Wyena Holsteins has reduced milking numbers from 150 to 120 cows, in a bid to reduce input costs against a poor milk price return.
“Our average production was 9500 litres/cow. We’ve dropped back 1000–1500 litres/cow in the past couple of years because it doesn’t justify buying the extra quality feed on the milk price we’re paid,” Ms Edge said.
They were supplying milk to UDP, until it folded — which meant the farm was not paid for the spring milk two years ago.
Needing a cash flow, the couple went to the bank; after six months, the bank came back with an offer to combine the interest only and principal-and-interest loans into one and extend the debt amount, advancing them an additional lump sum — all packaged as a principal and interest loan. They also have an overdraft facility.
“I’ve paid nearly all that extra loan in the past two years and it’s put me under extreme personal pressure, as well as financial pressure,” Ms Edge said. Recently, she applied for a reassessment with the local bank and was unsuccessful.
“The rural financial counsellor assessed our business as viable and supported my loan application to the bank,” Ms Edge said.
“Because of bad lending practices in the past, the banks have now changed their practices. They have offered us three months relief on payments, but they haven’t offered farm debt mediation.
“And the person we’re dealing with in the bank is not an agribusiness professional, so doesn’t understand the issues around milk price, dry weather and other issues.
“Dairy farms pour money into rural communities.”
Ms Edge’s fear is that if or until the couple sell the farm and herd, it has to continue operating as a dairy farm under extreme financial pressure. To diversify income, they have used a beef bull in the milking herd for the first time. Ms Edge has been looking for work since May 2018, to bring an off-farm income into the business.
Dairy Connect president Graham Forbes said he hoped banks would take on the recommendations from the Banking Royal Commission, of factoring in seasonal conditions and fair treatment in providing financial services. He said there was an onus on dairy farmers to also understand financial services.

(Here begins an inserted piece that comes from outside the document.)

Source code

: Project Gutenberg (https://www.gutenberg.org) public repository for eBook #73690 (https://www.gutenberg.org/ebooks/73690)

“It’s important that business bankers have a good understanding of how farms operate; and that farmers understand how banks operate. There also needs to be a cultural change within banks — stop the focus on driving profits. These large institutions need to be focused on their clients,” Mr Forbes said.

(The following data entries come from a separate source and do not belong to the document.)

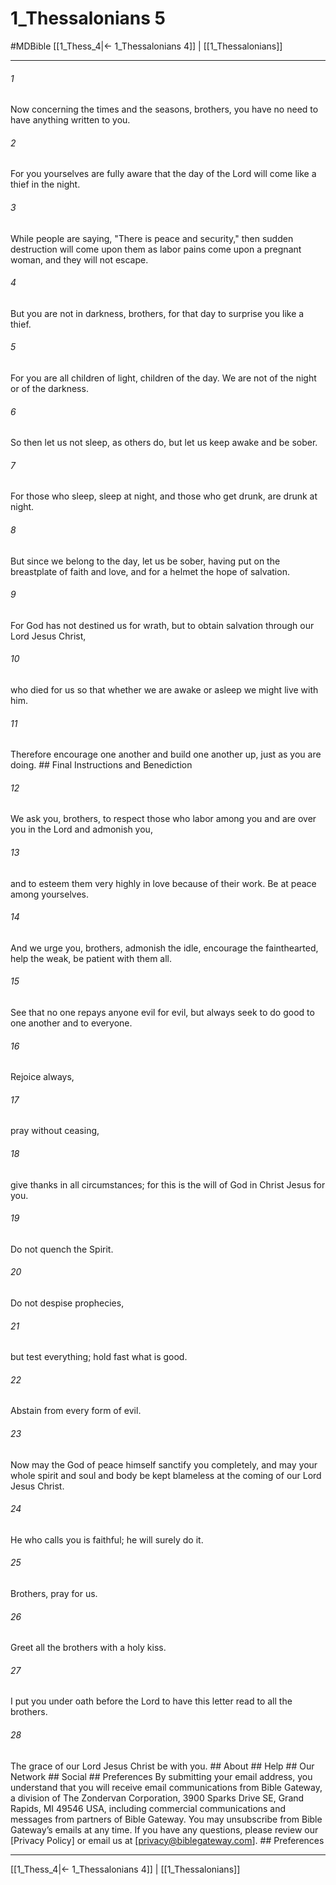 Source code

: # 1_Thessalonians 5
#MDBible
[[1_Thess_4|← 1_Thessalonians 4]] | [[1_Thessalonians]]

***






###### 1 


Now concerning the times and the seasons, brothers, you have no need to have anything written to you. 





###### 2 


For you yourselves are fully aware that the day of the Lord will come like a thief in the night. 





###### 3 


While people are saying, "There is peace and security," then sudden destruction will come upon them as labor pains come upon a pregnant woman, and they will not escape. 





###### 4 


But you are not in darkness, brothers, for that day to surprise you like a thief. 





###### 5 


For you are all children of light, children of the day. We are not of the night or of the darkness. 





###### 6 


So then let us not sleep, as others do, but let us keep awake and be sober. 





###### 7 


For those who sleep, sleep at night, and those who get drunk, are drunk at night. 





###### 8 


But since we belong to the day, let us be sober, having put on the breastplate of faith and love, and for a helmet the hope of salvation. 





###### 9 


For God has not destined us for wrath, but to obtain salvation through our Lord Jesus Christ, 





###### 10 


who died for us so that whether we are awake or asleep we might live with him. 





###### 11 


Therefore encourage one another and build one another up, just as you are doing. ## Final Instructions and Benediction 





###### 12 


We ask you, brothers, to respect those who labor among you and are over you in the Lord and admonish you, 





###### 13 


and to esteem them very highly in love because of their work. Be at peace among yourselves. 





###### 14 


And we urge you, brothers, admonish the idle, encourage the fainthearted, help the weak, be patient with them all. 





###### 15 


See that no one repays anyone evil for evil, but always seek to do good to one another and to everyone. 





###### 16 


Rejoice always, 





###### 17 


pray without ceasing, 





###### 18 


give thanks in all circumstances; for this is the will of God in Christ Jesus for you. 





###### 19 


Do not quench the Spirit. 





###### 20 


Do not despise prophecies, 





###### 21 


but test everything; hold fast what is good. 





###### 22 


Abstain from every form of evil. 





###### 23 


Now may the God of peace himself sanctify you completely, and may your whole spirit and soul and body be kept blameless at the coming of our Lord Jesus Christ. 





###### 24 


He who calls you is faithful; he will surely do it. 





###### 25 


Brothers, pray for us. 





###### 26 


Greet all the brothers with a holy kiss. 





###### 27 


I put you under oath before the Lord to have this letter read to all the brothers. 





###### 28 


The grace of our Lord Jesus Christ be with you. ## About ## Help ## Our Network ## Social ## Preferences By submitting your email address, you understand that you will receive email communications from Bible Gateway, a division of The Zondervan Corporation, 3900 Sparks Drive SE, Grand Rapids, MI 49546 USA, including commercial communications and messages from partners of Bible Gateway. You may unsubscribe from Bible Gateway&rsquo;s emails at any time. If you have any questions, please review our [Privacy Policy] or email us at [privacy@biblegateway.com]. ## Preferences

***

[[1_Thess_4|← 1_Thessalonians 4]] | [[1_Thessalonians]]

A northern Victorian dairy farmer agreed. With a loan of $1.2 million and equity of 65 per cent, this dairy farmer changed banks recently.
“We wanted to deal with a bank where the people cared,” she said.
“The actions of the Big Four banks impact on all the other banks. Banks are very big and each farmer is very small.
“Our current bank appears to want a relationship with us; when we have had health issues, they keep in touch with how we’re managing. They’re not phoning up to ask us how we are going to pay the debt.”
According to Deloitte, ABARES foresees ongoing difficulty for dairy farms to service debt where relatively low dairy prices impacts income and subdues farm investment.
Agricultural advocate Jan Davis said volatility of income streams in the dairy industry, with lag time between contracts, caused bankers to look with disfavour on dairy farms.